化石は、子どもたちだけでなく大人たちにとっても興味を引きやすいテーマであり、ジオに親しんでもらうための入り口として有用である。今回の行事の参加募集では、当初の想定を大幅に越える参加申し込みがあり、申込初日の朝から電話が鳴り止まず、申し込み開始1時間ほどで申し込みが募集定員を上回り、キャンセル待ちの受付もおこなった。参加の申し込みが予想以上に多数あったことは、コロナウィルス感染症でさまざまな行事が中止になっていたことを差し引いても、化石の人気の高さを示す証拠と言えると考えられる。

今回の一連の行事を通して、参加した子どもたちは、糸魚川ジオパークと福井県勝山市で化石を自らの手で探して見つけ、スタッフからの説明を聞くことで、その化石が生きていた時の姿、化石となった生き物が生きていた大昔のことを想像したことと思われる。中には将来化石の研究をしたいと考えた子どもいるかもしれない。
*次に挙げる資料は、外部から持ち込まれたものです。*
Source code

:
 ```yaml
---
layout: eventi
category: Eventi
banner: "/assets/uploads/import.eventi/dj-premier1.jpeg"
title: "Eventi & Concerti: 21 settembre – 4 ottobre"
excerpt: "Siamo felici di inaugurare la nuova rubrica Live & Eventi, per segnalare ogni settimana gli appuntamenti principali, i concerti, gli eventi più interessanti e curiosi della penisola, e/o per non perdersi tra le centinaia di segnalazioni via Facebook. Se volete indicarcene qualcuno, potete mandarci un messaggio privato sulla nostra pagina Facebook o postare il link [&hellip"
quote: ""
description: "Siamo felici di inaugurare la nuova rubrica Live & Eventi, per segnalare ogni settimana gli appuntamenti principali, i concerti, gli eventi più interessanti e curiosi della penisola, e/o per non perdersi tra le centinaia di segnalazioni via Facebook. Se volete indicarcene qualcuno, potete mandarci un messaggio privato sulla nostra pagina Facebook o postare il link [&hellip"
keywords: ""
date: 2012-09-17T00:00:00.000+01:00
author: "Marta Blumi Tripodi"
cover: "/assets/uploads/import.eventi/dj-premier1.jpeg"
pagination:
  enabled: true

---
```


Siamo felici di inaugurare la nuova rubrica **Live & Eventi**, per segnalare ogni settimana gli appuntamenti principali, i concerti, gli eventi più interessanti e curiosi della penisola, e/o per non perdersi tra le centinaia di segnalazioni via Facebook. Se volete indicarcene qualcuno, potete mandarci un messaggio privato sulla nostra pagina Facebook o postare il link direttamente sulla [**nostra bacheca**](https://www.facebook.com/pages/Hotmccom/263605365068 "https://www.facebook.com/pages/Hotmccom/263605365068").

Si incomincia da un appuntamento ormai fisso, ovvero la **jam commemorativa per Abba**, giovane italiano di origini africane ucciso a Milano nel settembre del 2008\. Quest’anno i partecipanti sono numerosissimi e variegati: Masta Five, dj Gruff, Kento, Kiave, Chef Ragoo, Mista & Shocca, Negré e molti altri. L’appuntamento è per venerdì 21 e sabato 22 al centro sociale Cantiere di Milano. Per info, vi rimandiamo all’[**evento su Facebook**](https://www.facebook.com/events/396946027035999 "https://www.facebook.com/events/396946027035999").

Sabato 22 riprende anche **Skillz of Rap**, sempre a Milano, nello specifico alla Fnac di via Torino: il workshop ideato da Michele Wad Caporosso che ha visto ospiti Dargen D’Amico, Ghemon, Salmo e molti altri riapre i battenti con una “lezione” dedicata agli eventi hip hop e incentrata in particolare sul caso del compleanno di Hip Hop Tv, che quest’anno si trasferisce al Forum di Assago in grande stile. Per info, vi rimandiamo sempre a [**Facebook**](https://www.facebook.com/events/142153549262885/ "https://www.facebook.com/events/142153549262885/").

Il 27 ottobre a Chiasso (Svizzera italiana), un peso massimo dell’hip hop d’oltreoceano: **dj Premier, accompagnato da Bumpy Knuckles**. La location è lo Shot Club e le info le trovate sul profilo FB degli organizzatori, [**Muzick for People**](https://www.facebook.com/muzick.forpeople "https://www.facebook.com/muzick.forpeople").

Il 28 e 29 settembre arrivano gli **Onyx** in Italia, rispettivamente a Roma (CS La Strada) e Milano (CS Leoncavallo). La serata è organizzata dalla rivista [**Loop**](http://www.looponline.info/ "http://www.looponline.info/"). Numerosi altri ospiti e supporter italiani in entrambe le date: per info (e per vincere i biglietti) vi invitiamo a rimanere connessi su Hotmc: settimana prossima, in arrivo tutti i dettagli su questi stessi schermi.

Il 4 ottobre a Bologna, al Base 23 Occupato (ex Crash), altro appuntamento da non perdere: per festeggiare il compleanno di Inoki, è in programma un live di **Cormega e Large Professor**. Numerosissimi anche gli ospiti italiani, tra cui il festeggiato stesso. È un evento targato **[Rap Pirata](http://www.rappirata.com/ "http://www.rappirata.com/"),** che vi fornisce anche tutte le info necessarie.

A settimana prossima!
恐竜時代の化石の採集は、糸魚川市市振と、福井県勝山市で行ったが、残念ながら恐竜化石の発見には至らなかった。しかし、参加者全員が、恐竜が生きていた時代の化石を手にし、満足度は高かったと思われる。

今後、2020年度には、「全国科学博物館活動等助成事業」の助成金の残額を利用して、3月末に化石のレプリカ作り体験を計画している。今後とも、糸魚川ジオパークの化石を積極的に教育普及に取り上げていきたい。